The defendants, including the commonwealth and its bank and insurance commissioner, previously filed suit in the U.S. Court of Appeals for the First Circuit, seeking to set aside a determination by the OCC, which dated back to March 2002, that the Massachusetts statutes were preempted by federal law. In February 2003 the First Circuit court dismissed the commonwealth’s petition, suggesting that the issue would be best resolved at the trial court level.
David Cotney, senior deputy commissioner at the Division of Banks, said no decision had been made as of Thursday about an appeal of the court’s decision. However, he said if all the language in the decision is acceptable, the DOB has no immediate intention to file an appeal. He added that the DOB does not wish to put state-chartered banks at a competitive disadvantage and would likely pave the way for state institutions to enjoy the same insurance-sale abilities the ruling would give to federally chartered banks if the court decision stands.
This latest suit was filed by the bankers in August of 2003.
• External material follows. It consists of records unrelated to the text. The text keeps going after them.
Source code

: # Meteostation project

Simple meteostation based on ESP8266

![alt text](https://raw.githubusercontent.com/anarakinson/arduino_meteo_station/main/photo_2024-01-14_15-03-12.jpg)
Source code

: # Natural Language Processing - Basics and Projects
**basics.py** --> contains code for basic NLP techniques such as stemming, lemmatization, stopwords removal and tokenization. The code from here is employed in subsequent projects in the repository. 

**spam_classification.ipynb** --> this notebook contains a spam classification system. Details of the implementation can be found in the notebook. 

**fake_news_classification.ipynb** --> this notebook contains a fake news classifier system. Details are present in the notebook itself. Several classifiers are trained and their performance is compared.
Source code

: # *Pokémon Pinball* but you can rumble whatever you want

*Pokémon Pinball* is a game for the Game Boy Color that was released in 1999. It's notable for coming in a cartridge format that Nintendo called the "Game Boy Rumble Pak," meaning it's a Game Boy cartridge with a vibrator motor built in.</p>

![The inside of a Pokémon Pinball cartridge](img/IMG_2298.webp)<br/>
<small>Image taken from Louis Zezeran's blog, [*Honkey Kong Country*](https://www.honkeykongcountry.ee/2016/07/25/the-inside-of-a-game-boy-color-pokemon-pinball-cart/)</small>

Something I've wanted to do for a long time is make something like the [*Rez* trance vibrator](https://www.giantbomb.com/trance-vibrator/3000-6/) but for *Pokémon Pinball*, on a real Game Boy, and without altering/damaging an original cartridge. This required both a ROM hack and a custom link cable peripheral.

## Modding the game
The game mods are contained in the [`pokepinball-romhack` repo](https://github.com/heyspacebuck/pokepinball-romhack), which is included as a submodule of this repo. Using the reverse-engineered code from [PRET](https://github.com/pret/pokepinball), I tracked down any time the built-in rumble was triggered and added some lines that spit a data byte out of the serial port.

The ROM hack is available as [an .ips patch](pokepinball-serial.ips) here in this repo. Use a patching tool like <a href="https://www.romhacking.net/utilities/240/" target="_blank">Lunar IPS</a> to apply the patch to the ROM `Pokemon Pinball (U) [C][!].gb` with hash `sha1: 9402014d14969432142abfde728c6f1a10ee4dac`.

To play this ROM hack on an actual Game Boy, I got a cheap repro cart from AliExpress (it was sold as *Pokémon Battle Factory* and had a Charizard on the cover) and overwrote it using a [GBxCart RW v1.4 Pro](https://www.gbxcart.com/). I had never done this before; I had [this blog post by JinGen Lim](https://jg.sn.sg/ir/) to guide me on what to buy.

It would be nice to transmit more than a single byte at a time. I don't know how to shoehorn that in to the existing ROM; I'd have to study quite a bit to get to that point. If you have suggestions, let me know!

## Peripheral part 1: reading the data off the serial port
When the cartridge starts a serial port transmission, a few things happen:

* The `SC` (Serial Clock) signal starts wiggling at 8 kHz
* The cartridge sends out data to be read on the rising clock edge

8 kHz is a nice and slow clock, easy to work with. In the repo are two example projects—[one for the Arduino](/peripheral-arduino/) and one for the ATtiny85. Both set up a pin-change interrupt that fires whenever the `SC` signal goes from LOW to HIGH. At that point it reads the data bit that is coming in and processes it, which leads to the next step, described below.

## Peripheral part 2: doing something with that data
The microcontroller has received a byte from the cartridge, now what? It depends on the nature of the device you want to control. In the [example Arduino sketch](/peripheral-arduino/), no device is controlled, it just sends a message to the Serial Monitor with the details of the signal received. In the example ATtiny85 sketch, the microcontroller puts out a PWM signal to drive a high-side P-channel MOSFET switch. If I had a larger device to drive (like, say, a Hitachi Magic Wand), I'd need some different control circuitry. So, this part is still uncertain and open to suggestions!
The provisions challenged in the lawsuit included:
• The referral prohibition: Massachusetts prohibits bank employees from referring customers to the bank’s insurance agency unless the customer first asks about insurance.
• The referral fee prohibition: Massachusetts prohibits banks from giving additional compensation to non-licensed employees who refer customers to the bank’s insurance agency.
• The timing restriction: Massachusetts prohibits banks from discussing insurance with loan applicants until after a loan has been approved and the bank has made extensive disclosures to the applicant.
• The separation requirement: Massachusetts requires banks to keep both loan and deposit activities physically separated from the bank’s insurance activities.
In its March 2002 determination, the OCC concluded that the first three restrictions significantly interfered with and were preempted by federal law as applied to the ability of nationally chartered banks to sell insurance. In the Jan. 12 ruling, the court determined that all four provisions are preempted under GLB.
“Clearly, the Gramm-Leach-Bliley Act spells out the rules governing modernizing the financial services industries, which ultimately benefit consumers through increased competition among providers,” said Forte. “While we respect the position of the commonwealth of Massachusetts, this decision recognizes the need for financial modernization, and the reality is that Congress saw fit to give consumers more choices.
“We look forward to working with the commissioners of banking and insurance, and the attorney general, to ensure a smooth implementation of the court’s decision and applying it to national and state-chartered banks.”
In the upcoming months, Cotney said the DOB will work with the Office of Consumer Affairs and commissioner of insurance to determine what the next steps will be in moving the process forward.